Страница 1 из 3
Закгейм А
Соперник времени
А.Закгейм
Соперник времени
Почти по Станиславу Лему
Не успел я прийти домой, как КН762Ф, слегка поскрипывая, вошел в комнату. Я люблю моего старого КН762Ф, и хотя у нас есть какая-то новейшая штучка - ZU?37,5Е весь на кристаллах алмаза, с модулятором запахов, но старик Ф с его слегка облезшими хромовыми боками как-то уютнее. Он прекрасно изучил мой характер и вечно порадует чем-нибудь приятным. На этот раз он держал в лапах конверт ярко-голубого цвета.
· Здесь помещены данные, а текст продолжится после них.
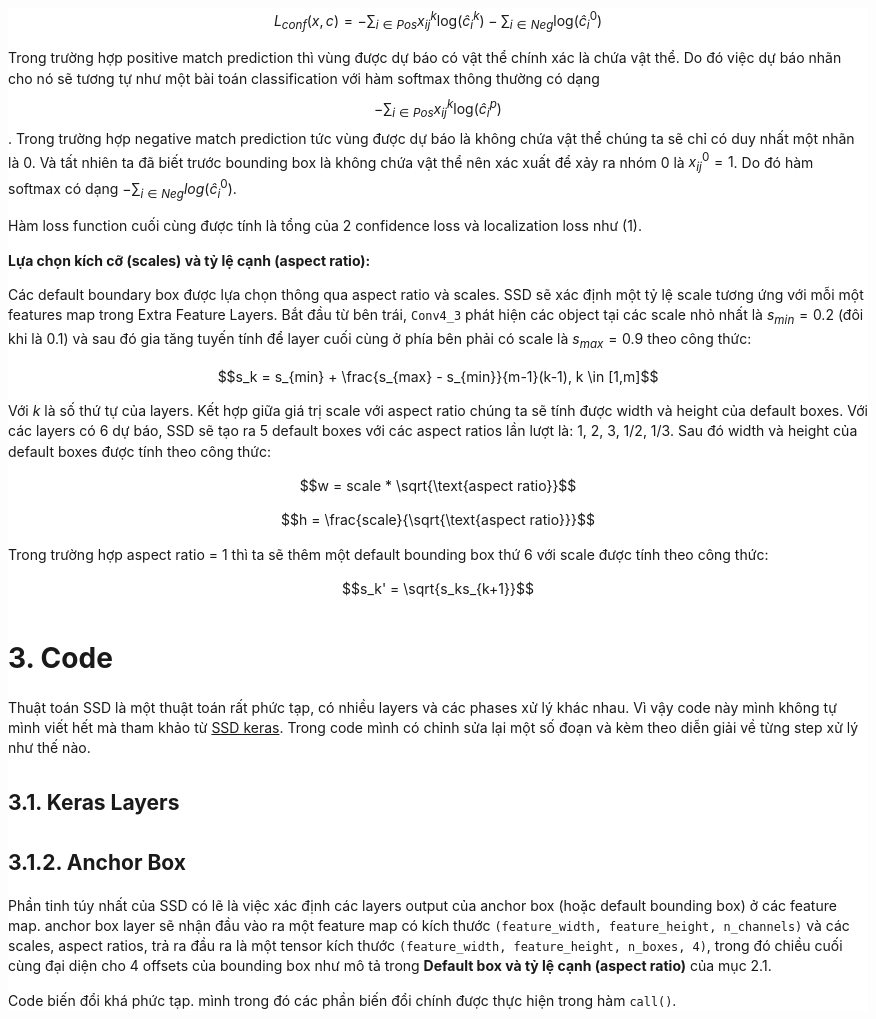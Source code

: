 $$L_{conf}(x, c) = -\sum_{i \in Pos} x_{ij}^{k} \text{log}(\hat{c}_{i}^k) - \sum_{i \in Neg}\text{log}(\hat{c}_{i}^0)$$

Trong trường hợp positive match prediction thì vùng được dự báo có vật thể chính xác là chứa vật thể. Do đó việc dự báo nhãn cho nó sẽ tương tự như một bài toán classification với hàm softmax thông thường có dạng $$-\sum_{i \in Pos} x_{ij}^{k}\text{log}(\hat{c}_{i}^p)$$.
Trong trường hợp negative match prediction tức vùng được dự báo là không chứa vật thể chúng ta sẽ chỉ có duy nhất một nhãn là 0. Và tất nhiên ta đã biết trước bounding box là không chứa vật thể nên xác xuất để xảy ra nhóm 0 là $x_{ij}^{0} = 1$. Do đó hàm softmax có dạng $- \sum_{i \in Neg}log(\hat{c}_{i}^0)$.

Hàm loss function cuối cùng được tính là tổng của 2 confidence loss và localization loss như (1).

**Lựa chọn kích cỡ (scales) và tỷ lệ cạnh (aspect ratio):** 

Các default boundary box được lựa chọn thông qua aspect ratio và scales. SSD sẽ xác định một tỷ lệ scale tương ứng với mỗi một features map trong Extra Feature Layers. Bắt đầu từ bên trái, `Conv4_3` phát hiện các object tại các scale nhỏ nhất là $s_{min} = 0.2$ (đôi khi là 0.1) và sau đó gia tăng tuyến tính để layer cuối cùng ở phía bên phải có scale là $s_{max} = 0.9$ theo công thức:

$$s_k = s_{min} + \frac{s_{max} - s_{min}}{m-1}(k-1), k \in [1,m]$$

Với $k$ là số thứ tự của layers. Kết hợp giữa giá trị scale với aspect ratio chúng ta sẽ tính được width và height của default boxes. Với các layers có 6 dự báo, SSD sẽ tạo ra 5 default boxes với các aspect ratios lần lượt là: 1, 2, 3, 1/2, 1/3. Sau đó width và height của default boxes được tính theo công thức:

$$w = scale * \sqrt{\text{aspect ratio}}$$

$$h = \frac{scale}{\sqrt{\text{aspect ratio}}}$$

Trong trường hợp aspect ratio = 1 thì ta sẽ thêm một default bounding box thứ 6 với scale được tính theo công thức:

$$s_k' = \sqrt{s_ks_{k+1}}$$

# 3. Code

Thuật toán SSD là một thuật toán rất phức tạp, có nhiều layers và các phases xử lý khác nhau. Vì vậy code này mình không tự mình viết hết mà tham khảo từ [SSD keras](https://github.com/pierluigiferrari/ssd_keras
). Trong code mình có chỉnh sửa lại một số đoạn và kèm theo diễn giải về từng step xử lý như thế nào.

## 3.1. Keras Layers
## 3.1.2. Anchor Box

Phần tinh túy nhất của SSD có lẽ là việc xác định các layers output của anchor box (hoặc default bounding box) ở các feature map. anchor box layer sẽ nhận đầu vào ra một feature map có kích thước `(feature_width, feature_height, n_channels)` và các scales, aspect ratios, trả ra đầu ra là một tensor kích thước `(feature_width, feature_height, n_boxes, 4)`, trong đó chiều cuối cùng đại diện cho 4 offsets của bounding box như mô tả trong **Default box và tỷ lệ cạnh (aspect ratio)** của mục 2.1.

Code biến đổi khá phức tạp. mình trong đó các phần biến đổi chính được thực hiện trong hàm `call()`.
Я вскрыл конверт и вынул небольшой листок, на котором было написано от руки некрасивым, но четким почерком:
"Дорогой товарищ Тихонький!
Ученый совет Научно-исследовательского института физики галактик (НИИФИГА) просит тебя принять участие в очередном ежегодном симпозиуме НИИФИГА, который состоится завтра утром".
С тех пор как я, сорокалетним юнцом, всерьез занялся киприпедиумами верхнепалеозойских отложений Южного материка Венеры, я постепенно отошел от галактических проблем. Но кто же останется равнодушным к приглашению на знаменитый симпозиум НИИФИГА! А особенно на завтрашний - ведь на него прилетела даже делегация с Восьмой планеты Сириуса, хотя им пришлось лететь девять лет и хотя после двухдневного пребывания на Земле им нужно отправляться в обратный путь, чтоб не опоздать на работу. Поэтому, не раздумывая долго, я кинулся на ближайшую станцию Трансглоба и как раз успел к последней вечерней ракете.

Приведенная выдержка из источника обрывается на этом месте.